You’re right, but the industry also knows it’s not 1994. For instance, I think the industry industry has welcomed, if not instigated, a lot of the extremist “socialism” babble from the Right as part of a pre-emptive campaign on health care reform.
There’s is no question that the crisis is far worse. People won’t be fooled as easily, but they might still be fooled.
Thoughtful. Thank you, Glenn.
I really wish that a class action false advertising suit could be brought against the vulture insurance industry.
Thanks. The framing war on health care reform will be intense. Just hoping we’re all prepared…
While it would be better than what many people have (nothing), as a Medicare recipient I can tell you it is no panacea. Also not cheap to people on fixed incomes. My Medicare premium eats up nearly one fifth of my monthly disability income. Also, Medicare is nearly as likely to deny services when a patient doesn’t meet certain criteria as private insurance companies.

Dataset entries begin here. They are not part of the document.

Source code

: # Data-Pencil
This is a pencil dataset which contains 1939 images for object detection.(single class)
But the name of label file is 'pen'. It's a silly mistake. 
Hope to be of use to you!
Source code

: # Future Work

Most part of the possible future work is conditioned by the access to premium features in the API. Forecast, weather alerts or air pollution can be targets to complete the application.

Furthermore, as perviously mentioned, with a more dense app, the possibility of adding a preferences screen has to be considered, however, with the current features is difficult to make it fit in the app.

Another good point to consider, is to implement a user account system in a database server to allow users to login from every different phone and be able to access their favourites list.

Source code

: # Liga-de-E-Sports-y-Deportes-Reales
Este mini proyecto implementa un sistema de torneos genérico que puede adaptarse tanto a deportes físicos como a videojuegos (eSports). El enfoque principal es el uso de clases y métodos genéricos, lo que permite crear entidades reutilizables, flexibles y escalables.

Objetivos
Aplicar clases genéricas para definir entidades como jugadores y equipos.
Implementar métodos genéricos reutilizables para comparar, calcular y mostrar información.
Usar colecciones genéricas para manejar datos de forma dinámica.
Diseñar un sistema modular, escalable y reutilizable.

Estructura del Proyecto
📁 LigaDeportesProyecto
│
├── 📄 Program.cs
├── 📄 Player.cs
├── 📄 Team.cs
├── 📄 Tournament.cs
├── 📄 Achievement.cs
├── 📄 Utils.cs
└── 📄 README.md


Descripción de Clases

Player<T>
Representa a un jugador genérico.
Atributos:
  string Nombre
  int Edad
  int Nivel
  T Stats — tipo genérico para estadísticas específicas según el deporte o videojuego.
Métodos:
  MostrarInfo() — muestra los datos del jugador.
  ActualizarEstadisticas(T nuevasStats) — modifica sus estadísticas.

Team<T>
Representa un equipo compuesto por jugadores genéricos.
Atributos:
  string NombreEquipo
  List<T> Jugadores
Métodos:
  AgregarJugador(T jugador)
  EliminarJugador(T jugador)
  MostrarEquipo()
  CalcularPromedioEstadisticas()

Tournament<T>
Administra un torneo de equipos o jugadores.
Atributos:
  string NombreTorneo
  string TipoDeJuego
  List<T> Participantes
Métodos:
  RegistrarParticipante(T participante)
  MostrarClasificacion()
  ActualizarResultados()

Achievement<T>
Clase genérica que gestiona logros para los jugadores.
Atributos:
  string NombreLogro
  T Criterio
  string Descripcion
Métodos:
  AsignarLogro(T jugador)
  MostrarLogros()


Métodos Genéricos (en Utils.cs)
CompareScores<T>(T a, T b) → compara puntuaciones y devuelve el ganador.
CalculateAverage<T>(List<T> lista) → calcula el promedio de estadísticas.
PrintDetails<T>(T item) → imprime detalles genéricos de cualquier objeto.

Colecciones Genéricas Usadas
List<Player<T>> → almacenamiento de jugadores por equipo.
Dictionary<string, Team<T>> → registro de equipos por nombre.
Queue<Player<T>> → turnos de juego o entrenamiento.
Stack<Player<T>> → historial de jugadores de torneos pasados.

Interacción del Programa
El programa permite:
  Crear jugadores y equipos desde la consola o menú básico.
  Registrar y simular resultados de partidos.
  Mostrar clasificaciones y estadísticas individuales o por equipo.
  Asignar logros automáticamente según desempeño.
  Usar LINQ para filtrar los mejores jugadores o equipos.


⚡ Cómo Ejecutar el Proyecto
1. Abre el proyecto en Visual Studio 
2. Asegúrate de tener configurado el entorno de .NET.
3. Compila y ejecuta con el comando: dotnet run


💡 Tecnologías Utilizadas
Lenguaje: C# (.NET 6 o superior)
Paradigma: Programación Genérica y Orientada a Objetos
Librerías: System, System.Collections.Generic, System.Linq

I s’pose the first amendment protects lies as well, though I think the industry’s scare-words come close to shouting fire in a movie theatre. I mean, if legal precedent says such words are not protected because they might cause people to die, then it oughta apply to Luntz, ’cause people sure will die.
Here in CO we have a state plan before the legislature. They had a program on PBS to which the single payer advocates were not invited. After raising caine they had a second show featuring single payer.
The republicans are liars through and through. I wrote here about the lies they spread about bankruptcy cramdown. Luntz and his ilk have been lying so long there isn’t a breath of truth left in them. Your hope that he will understand the evil he pushes is vain: he is a Myrmidon.
Was that national or local PBS affiliate? Are there links to reports on that CO controversy?
OT The Dalai Lama is on Fareed Zacharia – OMG his arm is bare
Must mean Michelle Obama is a secret Buddhist. Now we know…
selise in particular has been very good and very consistent about pointing out the human cost of policy decisions.
Think about how morally dead most of our politicians, Republican and Democrat, are. The need to bring healthcare to all Americans has been around for decades. The British began a series of national healthcare systems after WWII which were consolidated in the late 60s. Canada began a national system in the late 60s as well. That’s 40 years ago. Clinton tried partial limited moves in the early 90s. These were shot down mostly by Republicans and since then there has been nothing.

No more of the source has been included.